Like Many Other Peoples of Russia, the Cossacks Have Been ‘Rehabilitated Only on Paper’



Paul Goble

            Staunton, January 25 – Ninety-seven years ago today, the Soviet state ordered the extermination of the Cossacks, an action that scholars now refer to as a “genocide or a “stratum-ocide” and that Cossack activists say has left an unhealed wound in their ranks because they “have been rehabilitated only on paper.”

            As many as three million Cossacks, including their wives and children, were killed simply because they were Cossacks, an action that has led many to characterize this early Soviet crime as a genocide (rusproject.org/node/1312). But because the Cossacks at that time were defined as a social stratum rather than an ethnos, many scholars oppose using that term.

            Instead, they advocate calling the destruction of the Cossacks of Rusisa a “stratocide,” or destruction of a stratum (veshki-bazar.ru/docs/history/raskazachivanie-kak-socialno-istoricheskaya-problema/).  But however that may be, the Soviets nearly wiped them out, and post-Soviet Russia has not fully rehabilitated them despite Moscow’s promises in the 1990s.

            The Soviets like many others to this day viewed the Cossacks as one of the chief defenders of the tsarist regime and thus as an enemy that had to be destroyed.  And they focused on only the Cossack community in the Don, Kuban and Terek regions of southern Russia as a major threat to the Bolshevik revolution.

            But both these perceptions were wrong or at least seriously incomplete.  Yes, Cossack units supported the tsarist regime and the anti-Bolshevik White movement; but many ordinary Cossacks were on the side of the revolution and fought in the Red Army.  Nonetheless, the 1919 decree lumped all Cossacks together, although in practice distinctions were sometimes made.

            And yes the so-called Triune Cossack lands of the Don, Kuban and Terek hosts were the most numerous and historically resonant of Cossack units, but there were ten other Cossack hosts spread out across the country, some of whom were completely different and even practiced Buddhism or Islam. Again, Moscow did not make distinctions.

            Later during World War II, Stalin drew on Cossack military traditions and permitted some Cossack symbols to reemerge, but throughout the Soviet period, the Cossacks remained under suspicion of being fundamentally on the side of the exploiters and on the side of extreme Russian nationalists.

            When Soviet power collapsed, two things happened. On the one hand, many Cossacks rushed to restore their identities, and others, the so-called “new Cossacks,” often people with no genuine Cossack roots, came to join or compete with them because of the sense that the Cossacks were the bearers of Russian identity and would help Russia recover (ruskline.ru/news_rl/2016/01/25/cherez_kazachestvo_vozroditsya_rossiya/).

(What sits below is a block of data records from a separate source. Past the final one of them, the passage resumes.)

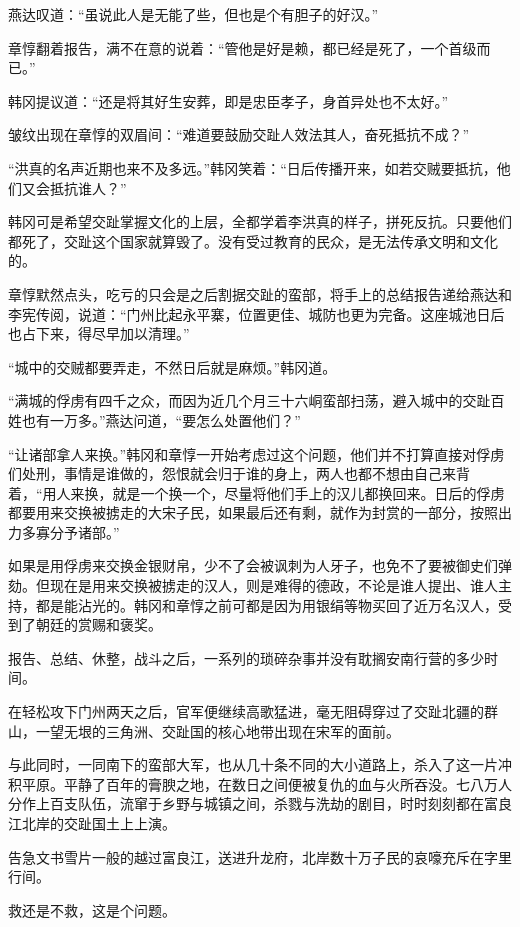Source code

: 燕达叹道：“虽说此人是无能了些，但也是个有胆子的好汉。”

章惇翻着报告，满不在意的说着：“管他是好是赖，都已经是死了，一个首级而已。”

韩冈提议道：“还是将其好生安葬，即是忠臣孝子，身首异处也不太好。”

皱纹出现在章惇的双眉间：“难道要鼓励交趾人效法其人，奋死抵抗不成？”

“洪真的名声近期也来不及多远。”韩冈笑着：“日后传播开来，如若交贼要抵抗，他们又会抵抗谁人？”

韩冈可是希望交趾掌握文化的上层，全都学着李洪真的样子，拼死反抗。只要他们都死了，交趾这个国家就算毁了。没有受过教育的民众，是无法传承文明和文化的。

章惇默然点头，吃亏的只会是之后割据交趾的蛮部，将手上的总结报告递给燕达和李宪传阅，说道：“门州比起永平寨，位置更佳、城防也更为完备。这座城池日后也占下来，得尽早加以清理。”

“城中的交贼都要弄走，不然日后就是麻烦。”韩冈道。

“满城的俘虏有四千之众，而因为近几个月三十六峒蛮部扫荡，避入城中的交趾百姓也有一万多。”燕达问道，“要怎么处置他们？”

“让诸部拿人来换。”韩冈和章惇一开始考虑过这个问题，他们并不打算直接对俘虏们处刑，事情是谁做的，怨恨就会归于谁的身上，两人也都不想由自己来背着，“用人来换，就是一个换一个，尽量将他们手上的汉儿都换回来。日后的俘虏都要用来交换被掳走的大宋子民，如果最后还有剩，就作为封赏的一部分，按照出力多寡分予诸部。”

如果是用俘虏来交换金银财帛，少不了会被讽刺为人牙子，也免不了要被御史们弹劾。但现在是用来交换被掳走的汉人，则是难得的德政，不论是谁人提出、谁人主持，都是能沾光的。韩冈和章惇之前可都是因为用银绢等物买回了近万名汉人，受到了朝廷的赏赐和褒奖。

报告、总结、休整，战斗之后，一系列的琐碎杂事并没有耽搁安南行营的多少时间。

在轻松攻下门州两天之后，官军便继续高歌猛进，毫无阻碍穿过了交趾北疆的群山，一望无垠的三角洲、交趾国的核心地带出现在宋军的面前。

与此同时，一同南下的蛮部大军，也从几十条不同的大小道路上，杀入了这一片冲积平原。平静了百年的膏腴之地，在数日之间便被复仇的血与火所吞没。七八万人分作上百支队伍，流窜于乡野与城镇之间，杀戮与洗劫的剧目，时时刻刻都在富良江北岸的交趾国土上上演。

告急文书雪片一般的越过富良江，送进升龙府，北岸数十万子民的哀嚎充斥在字里行间。

救还是不救，这是个问题。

            And on the other, the Russian government formally rehabilitated the Cossacks and promised to restore their rights. But as Cossack leaders today say, those promises have remained on paper, especially those regarding the restoration of Cossack lands (ng.ru/regions/2016-01-25/6_kazaki.html).

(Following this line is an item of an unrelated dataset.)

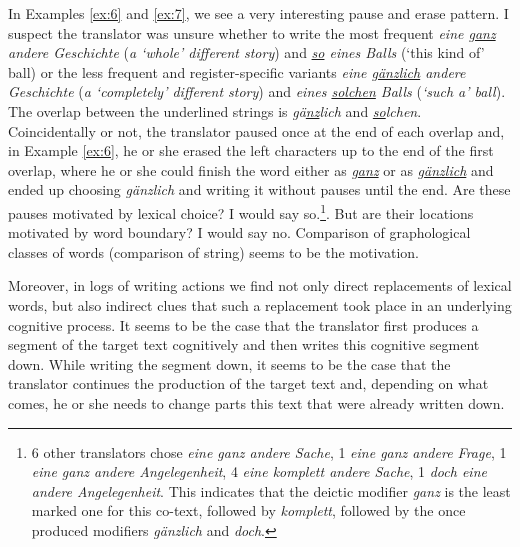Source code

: In Examples \ref{ex:6} and \ref{ex:7}, we see a very interesting pause and erase pattern. I suspect the translator was unsure whether to write the most frequent \emph{eine \underline{ganz} andere Geschichte} (\emph{a `whole' different story}) and \emph{\underline{so} eines Balls} (`this kind of' ball) or the less frequent and register-specific variants \emph{eine \underline{gänzlich} andere Geschichte} (\emph{a `completely' different story}) and  \emph{eines \underline{solchen} Balls} (\emph{`such a' ball}). The overlap between the underlined strings is \emph{\underline{g}ä\underline{nz}lich} and \emph{\underline{so}lchen}. Coincidentally or not, the translator paused once at the end of each overlap and, in Example \ref{ex:6}, he or she erased the left characters up to the end of the first overlap, where he or she could finish the word either as \emph{g\underline{anz}} or as \emph{g\underline{änzlich}} and ended up choosing \emph{gänzlich} and writing it without pauses until the end. Are these pauses motivated by lexical choice? I would say so.\footnote{6 other translators chose \emph{eine ganz andere Sache}, 1 \emph{eine ganz andere Frage}, 1 \emph{eine ganz andere Angelegenheit}, 4 \emph{eine komplett andere Sache}, 1 \emph{doch eine andere Angelegenheit}. This indicates that the deictic modifier \emph{ganz} is the least marked one for this co-text, followed by \emph{komplett}, followed by the once produced modifiers \emph{gänzlich} and \emph{doch}.}.
But are their locations motivated by word boundary? I would say no. Comparison of graphological classes of words (comparison of string) seems to be the motivation.

Moreover, in logs of writing actions we find not only direct replacements of lexical words, but also indirect clues that such a replacement took place in an underlying cognitive process. It seems to be the case that the translator first produces a segment of the target text cognitively and then writes this cognitive segment down. While writing the segment down, it seems to be the case that the translator continues the production of the target text and, depending on what comes, he or she needs to change parts this text that were already written down.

                Under Putin, the Cossacks have been given some official support – as of today, for example, all Russian courts in Moscow are to be guarded by Cossack units – but this support has come at a steep price for the Cossacks. Only those Cossack organizers that the state agrees to register have any rights or even access to the authorities; the remainder are excluded from that.

                Indeed, in the bitter words of one ataman quoted by “Nezavisimaya gazeta” today, the Cossacks of Russia today are only allowed to act like a “folkloric” group, amusing others but having no real standing.  That has alienated many of them, putting them again at odds with a state that now pretends to speak in their name.